Teams don't need to protect unrestricted free agents unless they want to prevent the Kraken from talking to them. They also don't need to protect first- or second-year pros (Jeremy Swayman and Jack Studnicka are exempt, for instance).
The most likely Bruins protection list probably looks like this:
Forwards (7): Brad Marchand, Patrice Bergeron, David Pastrnak, Craig Smith, Charlie Coyle (has a no-movement clause), Jake DeBrusk (despite a poor season, the Bruins won't want to lose him for nothing), Trent Frederic (dropped off in the second half, but is still young and has potential)
Defense (3): Charlie McAvoy, Brandon Carlo, Matt Grzelcyk
Goalie (1): Dan Vladar
That would leave the likes of Nick Ritchie, Curtis Lazar, Chris Wagner, Karson and Ondrej Kase exposed up front, and Connor Clifton, Jeremy Lauzon and Jakub Zboril available for selection on defense.
The consensus seems to be that the Kraken would most likely take one of the young defensemen.

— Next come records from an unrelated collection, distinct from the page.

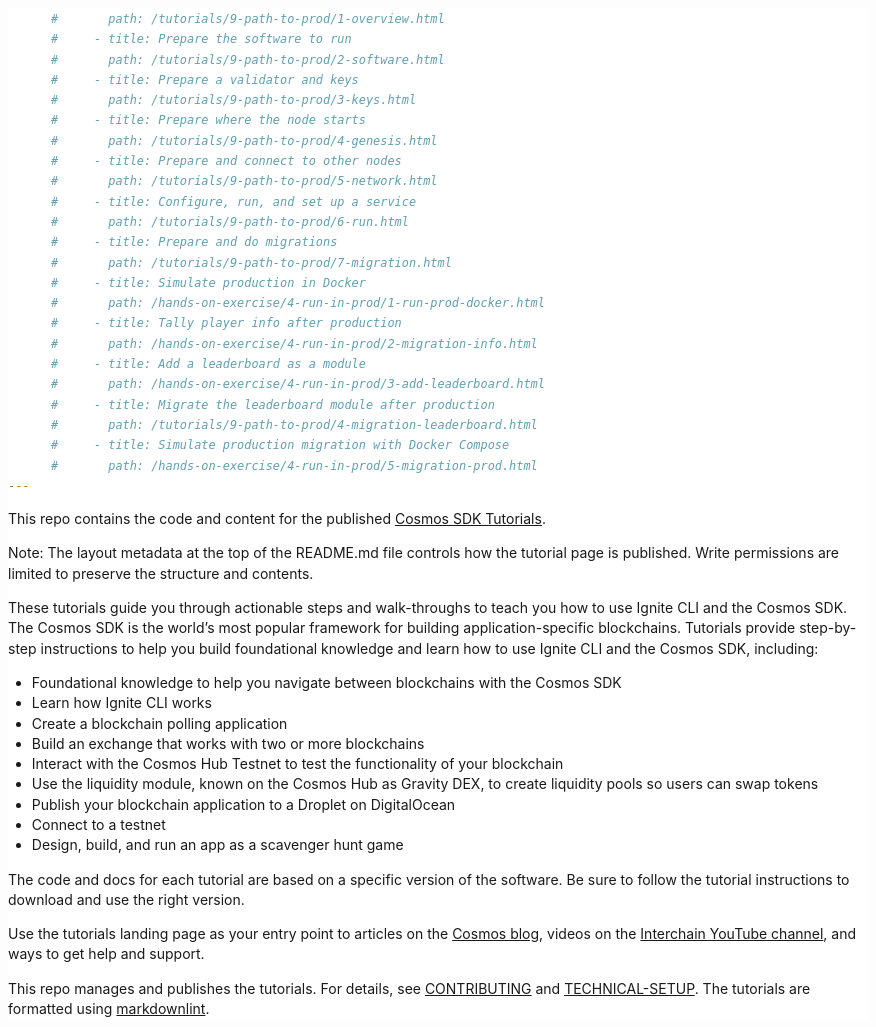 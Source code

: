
 ```yaml
      #       path: /tutorials/9-path-to-prod/1-overview.html
      #     - title: Prepare the software to run
      #       path: /tutorials/9-path-to-prod/2-software.html
      #     - title: Prepare a validator and keys
      #       path: /tutorials/9-path-to-prod/3-keys.html
      #     - title: Prepare where the node starts
      #       path: /tutorials/9-path-to-prod/4-genesis.html
      #     - title: Prepare and connect to other nodes
      #       path: /tutorials/9-path-to-prod/5-network.html
      #     - title: Configure, run, and set up a service
      #       path: /tutorials/9-path-to-prod/6-run.html
      #     - title: Prepare and do migrations
      #       path: /tutorials/9-path-to-prod/7-migration.html
      #     - title: Simulate production in Docker
      #       path: /hands-on-exercise/4-run-in-prod/1-run-prod-docker.html
      #     - title: Tally player info after production
      #       path: /hands-on-exercise/4-run-in-prod/2-migration-info.html
      #     - title: Add a leaderboard as a module
      #       path: /hands-on-exercise/4-run-in-prod/3-add-leaderboard.html
      #     - title: Migrate the leaderboard module after production
      #       path: /tutorials/9-path-to-prod/4-migration-leaderboard.html
      #     - title: Simulate production migration with Docker Compose
      #       path: /hands-on-exercise/4-run-in-prod/5-migration-prod.html
---
```


This repo contains the code and content for the published [Cosmos SDK Tutorials](https://tutorials.cosmos.network/).

Note: The layout metadata at the top of the README.md file controls how the tutorial page is published. Write permissions are limited to preserve the structure and contents.

These tutorials guide you through actionable steps and walk-throughs to teach you how to use Ignite CLI and the Cosmos SDK. The Cosmos SDK is the world’s most popular framework for building application-specific blockchains. Tutorials provide step-by-step instructions to help you build foundational knowledge and learn how to use Ignite CLI and the Cosmos SDK, including:

* Foundational knowledge to help you navigate between blockchains with the Cosmos SDK
* Learn how Ignite CLI works
* Create a blockchain polling application
* Build an exchange that works with two or more blockchains
* Interact with the Cosmos Hub Testnet to test the functionality of your blockchain
* Use the liquidity module, known on the Cosmos Hub as Gravity DEX, to create liquidity pools so users can swap tokens
* Publish your blockchain application to a Droplet on DigitalOcean
* Connect to a testnet
* Design, build, and run an app as a scavenger hunt game

The code and docs for each tutorial are based on a specific version of the software. Be sure to follow the tutorial instructions to download and use the right version.

Use the tutorials landing page as your entry point to articles on the [Cosmos blog](https://blog.cosmos.network/), videos on the [Interchain YouTube channel](https://www.youtube.com/c/CosmosProject/videos), and ways to get help and support.

This repo manages and publishes the tutorials. For details, see [CONTRIBUTING](/developer-portal/CONTRIBUTING.md) and [TECHNICAL-SETUP](/developer-portal/TECHNICAL-SETUP.md).
The tutorials are formatted using [markdownlint](https://github.com/DavidAnson/markdownlint/blob/main/doc/Rules.md).
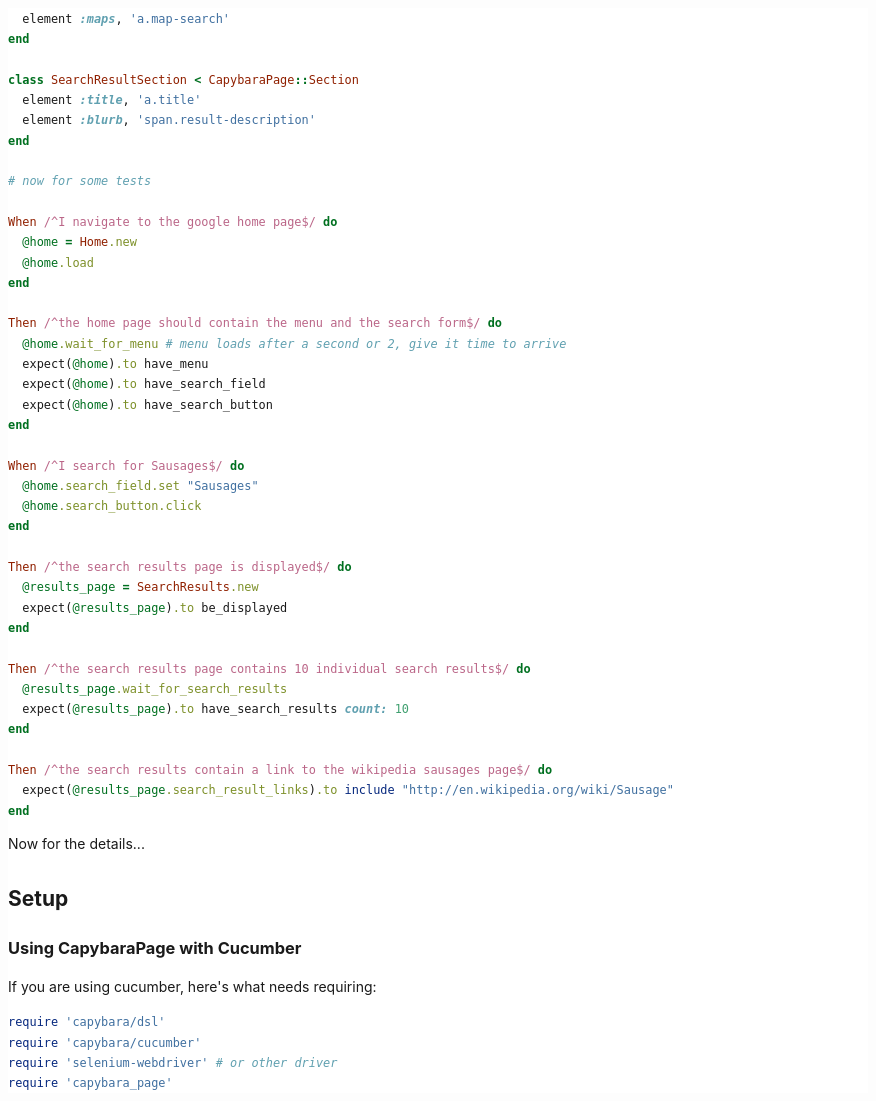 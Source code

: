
 ```ruby
  element :maps, 'a.map-search'
end

class SearchResultSection < CapybaraPage::Section
  element :title, 'a.title'
  element :blurb, 'span.result-description'
end

# now for some tests

When /^I navigate to the google home page$/ do
  @home = Home.new
  @home.load
end

Then /^the home page should contain the menu and the search form$/ do
  @home.wait_for_menu # menu loads after a second or 2, give it time to arrive
  expect(@home).to have_menu
  expect(@home).to have_search_field
  expect(@home).to have_search_button
end

When /^I search for Sausages$/ do
  @home.search_field.set "Sausages"
  @home.search_button.click
end

Then /^the search results page is displayed$/ do
  @results_page = SearchResults.new
  expect(@results_page).to be_displayed
end

Then /^the search results page contains 10 individual search results$/ do
  @results_page.wait_for_search_results
  expect(@results_page).to have_search_results count: 10
end

Then /^the search results contain a link to the wikipedia sausages page$/ do
  expect(@results_page.search_result_links).to include "http://en.wikipedia.org/wiki/Sausage"
end
```

Now for the details...

## Setup

### Using CapybaraPage with Cucumber

If you are using cucumber, here's what needs requiring:

```ruby
require 'capybara/dsl'
require 'capybara/cucumber'
require 'selenium-webdriver' # or other driver
require 'capybara_page'
```
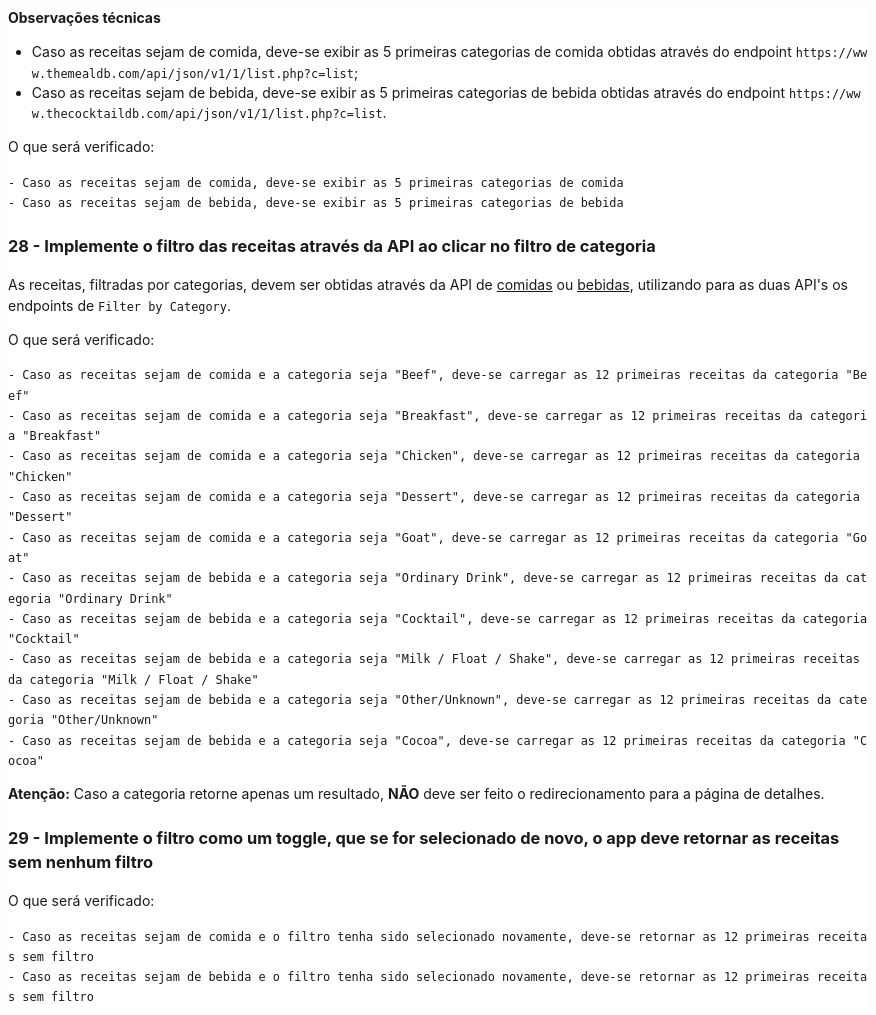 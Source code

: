   **Observações técnicas**

  * Caso as receitas sejam de comida, deve-se exibir as 5 primeiras categorias de comida obtidas através do endpoint `https://www.themealdb.com/api/json/v1/1/list.php?c=list`;
  * Caso as receitas sejam de bebida, deve-se exibir as 5 primeiras categorias de bebida obtidas através do endpoint `https://www.thecocktaildb.com/api/json/v1/1/list.php?c=list`.

O que será verificado:
```
- Caso as receitas sejam de comida, deve-se exibir as 5 primeiras categorias de comida
- Caso as receitas sejam de bebida, deve-se exibir as 5 primeiras categorias de bebida
```

### 28 - Implemente o filtro das receitas através da API ao clicar no filtro de categoria

As receitas, filtradas por categorias, devem ser obtidas através da API de [comidas](https://www.themealdb.com/api.php) ou [bebidas](https://www.thecocktaildb.com/api.php), utilizando para as duas API's os endpoints de `Filter by Category`.

  O que será verificado:
  ```
  - Caso as receitas sejam de comida e a categoria seja "Beef", deve-se carregar as 12 primeiras receitas da categoria "Beef"
  - Caso as receitas sejam de comida e a categoria seja "Breakfast", deve-se carregar as 12 primeiras receitas da categoria "Breakfast"
  - Caso as receitas sejam de comida e a categoria seja "Chicken", deve-se carregar as 12 primeiras receitas da categoria "Chicken"
  - Caso as receitas sejam de comida e a categoria seja "Dessert", deve-se carregar as 12 primeiras receitas da categoria "Dessert"
  - Caso as receitas sejam de comida e a categoria seja "Goat", deve-se carregar as 12 primeiras receitas da categoria "Goat"
  - Caso as receitas sejam de bebida e a categoria seja "Ordinary Drink", deve-se carregar as 12 primeiras receitas da categoria "Ordinary Drink"
  - Caso as receitas sejam de bebida e a categoria seja "Cocktail", deve-se carregar as 12 primeiras receitas da categoria "Cocktail"
  - Caso as receitas sejam de bebida e a categoria seja "Milk / Float / Shake", deve-se carregar as 12 primeiras receitas da categoria "Milk / Float / Shake"
  - Caso as receitas sejam de bebida e a categoria seja "Other/Unknown", deve-se carregar as 12 primeiras receitas da categoria "Other/Unknown"
  - Caso as receitas sejam de bebida e a categoria seja "Cocoa", deve-se carregar as 12 primeiras receitas da categoria "Cocoa"
  ```
  
**Atenção:** Caso a categoria retorne apenas um resultado, **NÃO** deve ser feito o redirecionamento para a página de detalhes.

### 29 - Implemente o filtro como um toggle, que se for selecionado de novo, o app deve retornar as receitas sem nenhum filtro

  O que será verificado:
  ```
  - Caso as receitas sejam de comida e o filtro tenha sido selecionado novamente, deve-se retornar as 12 primeiras receitas sem filtro
  - Caso as receitas sejam de bebida e o filtro tenha sido selecionado novamente, deve-se retornar as 12 primeiras receitas sem filtro
  ```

Ritchie had the best season of anyone in that group, but Seattle should be able to find cheaper bottom-six forwards. Lazar is a good fourth-line center, but is also an unrestricted free agent after next season.
The question is which young defenseman. There seems to be a growing consensus locally that Seattle would take Clifton. That's understandable. For those of us who watched the Bruins all season, it was pretty clear that Clifton outplayed Lauzon and Zboril, a trend that continued in the playoffs. So the Kraken take the best player, right?
Well... maybe not. In The Athletic's mock expansion draft this week, none of their three writers took Clifton. Ryan S. Clark, their Kraken beat writer, took Lauzon, as did senior hockey writer Eric Duhatschek. Dom Luszczyszyn, who mostly writes about analytics, took Zboril.
So, why the disconnect? Is this just a case of national writers not watching enough of the Bruins and not realizing Clifton was better than Lauzon and Zboril this year?
Probably not. Those three know what they're doing, and there are pretty good reasons to take Lauzon or Zboril even if you think Clifton is better right now.
One is control. Clifton is on a team-friendly, $1 million-per-year contract for the next two years, but then he's an unrestricted free agent. Lauzon and Zboril, meanwhile, are both restricted free agents after next season, meaning the Kraken could easily keep them under team control for at least a year or two longer than Clifton (or even more if they really like what they see next season).
The other is upside. Now, "upside" is obviously in the eye of the beholder, and we don't actually know what the Kraken think of the upside of any of those three defensemen.
Lauzon and Zboril are both two years younger than Clifton (24 vs. 26) and both are a little bigger. Both seem to better fit the model of a modern NHL defenseman, even if they haven't shown it consistently in the NHL yet.
Clifton is an undersized defenseman who's a good skater and solid enough in his own zone, but with little offensive upside. He pretty much is what he is at this point. And that's fine! He's a pretty good sixth or seventh defenseman who can play on the right or left. That's a valuable player to have at the bottom of your roster.
But maybe the Kraken see more potential for growth in Lauzon or even Zboril. Lauzon certainly has to clean up parts of his game (Game 2 against the Islanders was not his only turnover that came off a bad read), but he handled more minutes than Clifton in both the regular season and playoffs and was the Bruins' top penalty-killer in terms of ice time.
That's a valuable, defined role on its own. If the Kraken see room for him to contribute at least a little more offensively and maybe move up from a third-pairing role at some point, then it's not hard to see why they might take Lauzon over Clifton.